When humans move out, nature moves in, engulfing the bricks and broken glass, breathing new life into buildings ravaged by the years and the elements – and perhaps the promise of a new existence in the years to come.

Picture of the month: August 2022

OUR August picture choice is an atmospheric shot of rusting locomotives and wagons taken outside Clearwell Caves in the Forest of Dean.

One of a series of shots chronicling our summer break in Gloucestershire, it harked back to the industrial heyday of the forest, when an intricate network of railways and tramways were used to harvest the heavy minerals that gave the area its wealth.

Stone, coal, iron ore and even gold were extracted from the earth in huge quantities but by the 20th century deeper mining was abandoned as reserves of ore and coal became uneconomic to work.

The picture was only one of more than two dozen focusing on different aspects of life in the forest, but we have a particular fascination with abandoned places and equipment it seems, especially if it has anything to do with railways.

Hence how a casual post in a Facebook forum for fans of “abandoned rails” generated more than 600 likes and 18 shares.

Twitter feeds focusing on urban exploring and abandoned places tend to have anything from 110,000 to 150,000 followers, and perhaps it’s not so surprising that we get a creepy thrill from finding out what happens when nature takes over derelict buildings and forgotten railway lines.

From lost civilisations like Easter Island or Macchu Picchu to cities looted, flooded or burned to the ground, our fascination with romantic ruins is nothing new: and from deserted asylums to abandoned funfairs, urban explorers have reinvigorated our interest in lost and forgotten places.

Railway enthusiasts have always enjoyed the allure of a deserted trackbed or forgotten viaduct, relishing the rediscovered history associated with such journeys back in time, along with the reinvention of a rail route as a footpath or cycleway.

Such small-scale examples of abandonment may reflect changing transport or technological habits rather than a cataclysmic event like an earthquake, volcanic eruption or nuclear blast.
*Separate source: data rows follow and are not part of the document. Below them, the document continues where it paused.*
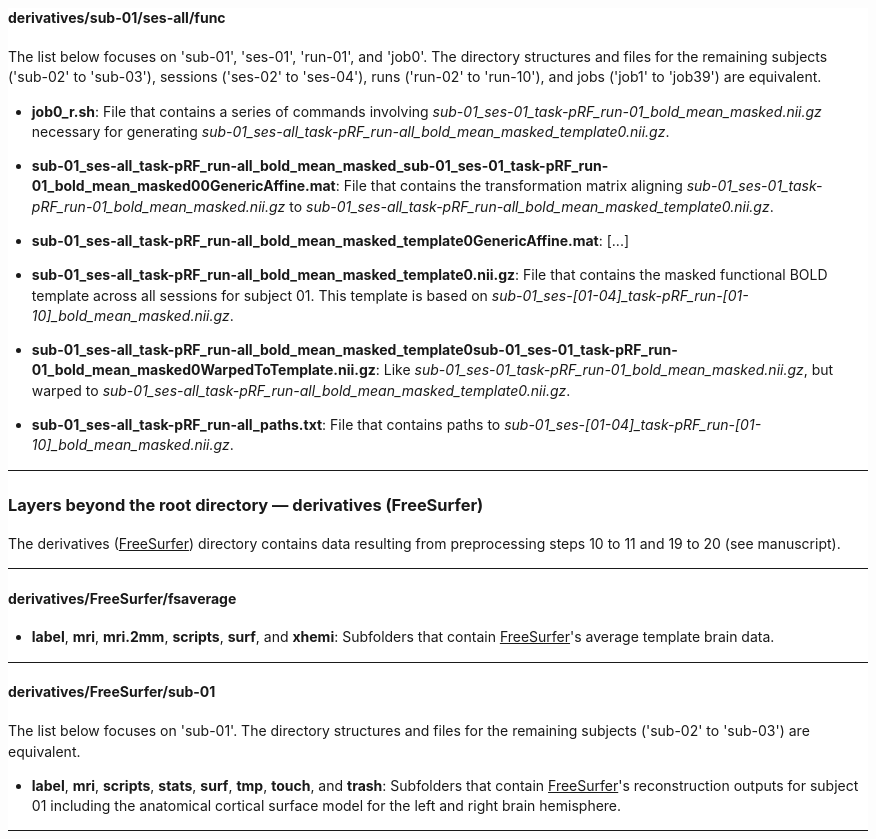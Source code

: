 
#### derivatives/sub-01/ses-all/func

The list below focuses on 'sub-01', 'ses-01', 'run-01', and 'job0'. The directory structures and files for the remaining subjects ('sub-02' to 'sub-03'), sessions ('ses-02' to 'ses-04'), runs ('run-02' to 'run-10'), and jobs ('job1' to 'job39') are equivalent.

- **job0_r.sh**: File that contains a series of commands involving _sub-01_ses-01_task-pRF_run-01_bold_mean_masked.nii.gz_ necessary for generating _sub-01_ses-all_task-pRF_run-all_bold_mean_masked_template0.nii.gz_.

- **sub-01_ses-all_task-pRF_run-all_bold_mean_masked_sub-01_ses-01_task-pRF_run-01_bold_mean_masked00GenericAffine.mat**: File that contains the transformation matrix aligning _sub-01_ses-01_task-pRF_run-01_bold_mean_masked.nii.gz_ to _sub-01_ses-all_task-pRF_run-all_bold_mean_masked_template0.nii.gz_.

- **sub-01_ses-all_task-pRF_run-all_bold_mean_masked_template0GenericAffine.mat**: [...]

- **sub-01_ses-all_task-pRF_run-all_bold_mean_masked_template0.nii.gz**: File that contains the masked functional BOLD template across all sessions for subject 01. This template is based on _sub-01_ses-[01-04]\_task-pRF_run-[01-10]\_bold_mean_masked.nii.gz_.

- **sub-01_ses-all_task-pRF_run-all_bold_mean_masked_template0sub-01_ses-01_task-pRF_run-01_bold_mean_masked0WarpedToTemplate.nii.gz**: Like _sub-01_ses-01_task-pRF_run-01_bold_mean_masked.nii.gz_, but warped to _sub-01_ses-all_task-pRF_run-all_bold_mean_masked_template0.nii.gz_.

- **sub-01_ses-all_task-pRF_run-all_paths.txt**: File that contains paths to _sub-01_ses-[01-04]\_task-pRF_run-[01-10]\_bold_mean_masked.nii.gz_.

---

### Layers beyond the root directory — derivatives (FreeSurfer)

The derivatives ([FreeSurfer](https://surfer.nmr.mgh.harvard.edu/)) directory contains data resulting from preprocessing steps 10 to 11 and 19 to 20 (see manuscript).

---

#### derivatives/FreeSurfer/fsaverage

- **label**, **mri**, **mri.2mm**, **scripts**, **surf**, and **xhemi**: Subfolders that contain [FreeSurfer](https://surfer.nmr.mgh.harvard.edu/)'s average template brain data.

---

#### derivatives/FreeSurfer/sub-01

The list below focuses on 'sub-01'. The directory structures and files for the remaining subjects ('sub-02' to 'sub-03') are equivalent.

- **label**, **mri**, **scripts**, **stats**, **surf**, **tmp**, **touch**, and **trash**: Subfolders that contain [FreeSurfer](https://surfer.nmr.mgh.harvard.edu/)'s reconstruction outputs for subject 01 including the anatomical cortical surface model for the left and right brain hemisphere.

---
But all such landscapes hold a fascination for us, whether it is a village lost beneath a reservoir, a closed underground station or an abandoned hospital.

As a society we are grimly fascinated by death and decay, but we also find a rare beauty in historical ruins – and possibly our recent experience of the Covid-19 pandemic changing people’s lifestyles and behaviour overnight gave us a rare insight into the just how quickly a place can fall into disuse and disrepair.

Cities like Chernobyl and Detroit hold a particular fascination because of the scale of the devastation they have suffered but there’s been a boom in the popularity of abandoned places as unlikely tourist destinations, from deserted gold rush towns to closed schools, theatres and hospitals.

Whether it’s a town in the desert flooded with sand (Namibia), an underwater city (China), a town destroyed by a tornado (Montserrat) or a deserted factory in the Amazon, there are plenty of articles and videos about grim destinations and “dark tourism”.

Nor do you have to travel far to find a scary Victorian mansion in the woods or an abandoned Tube carriage stranded in the countryside, as local vlogger Henry Allum reveals on his Youtube channel.

From empty houses in the woods to wartime pill boxes, closed stations or moss-covered remnants of deserted crofts, closed churches or ruined abbeys, the sight of trees growing through concrete, deserted mine shafts reclaimed by nesting birds and ghost towns in the middle of the jungle remind us about the perseverance of nature – and while some such sites are creepy, scarily and downright disturbing, others have an eerie and moving beauty that’s impossible to ignore.